> _Problem_
Where the data below has the string "single", return the whole line.

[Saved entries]
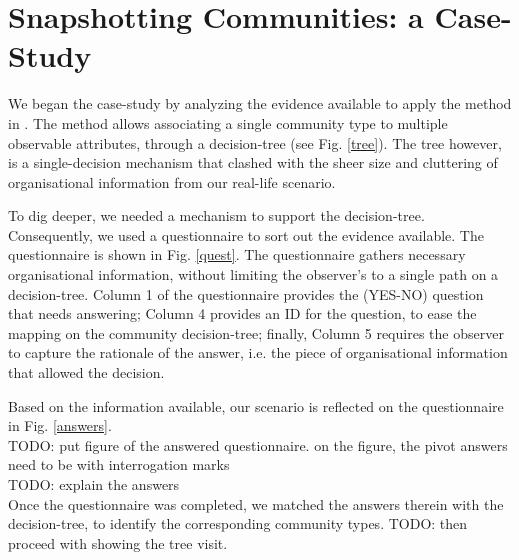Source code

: \documentclass[conference]{IEEEtran}
\begin{document}
\section{Snapshotting Communities: a Case-Study}\label{cs}

We began the case-study by analyzing the evidence available to apply the method in \cite{specissue}. The method allows associating a single community type to multiple observable attributes, through a decision-tree (see Fig. \ref{tree}). The tree however, is a single-decision mechanism that clashed with the sheer size and cluttering of organisational information from our real-life scenario. 

To dig deeper, we needed a mechanism to support the decision-tree. Consequently, we used a questionnaire to sort out the evidence available. The questionnaire is shown in Fig. \ref{quest}. The questionnaire gathers necessary organisational information, without limiting the observer's to a single path on a decision-tree. Column 1 of the questionnaire provides the (YES-NO) question that needs answering; Column 4 provides an ID for the question, to ease the mapping on the community decision-tree; finally, Column 5 requires the observer to capture the rationale of the answer, i.e. the piece of organisational information that allowed the decision.

Based on the information available, our scenario is reflected on the questionnaire in Fig. \ref{answers}.\\
TODO: put figure of the answered questionnaire. on the figure, the pivot answers need to be with interrogation marks\\
TODO: explain the answers\\

Once the questionnaire was completed, we matched the answers therein with the decision-tree, to identify the corresponding community types.
TODO: then proceed with showing the tree visit.\\
\end{document}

> _Result of this task_
We began the case-study by analyzing the evidence available to apply the method in \cite{specissue}. The method allows associating a single community type to multiple observable attributes, through a decision-tree (see Fig. \ref{tree}). The tree however, is a single-decision mechanism that clashed with the sheer size and cluttering of organisational information from our real-life scenario. 
To dig deeper, we needed a mechanism to support the decision-tree. Consequently, we used a questionnaire to sort out the evidence available. The questionnaire is shown in Fig. \ref{quest}. The questionnaire gathers necessary organisational information, without limiting the observer's to a single path on a decision-tree. Column 1 of the questionnaire provides the (YES-NO) question that needs answering; Column 4 provides an ID for the question, to ease the mapping on the community decision-tree; finally, Column 5 requires the observer to capture the rationale of the answer, i.e. the piece of organisational information that allowed the decision.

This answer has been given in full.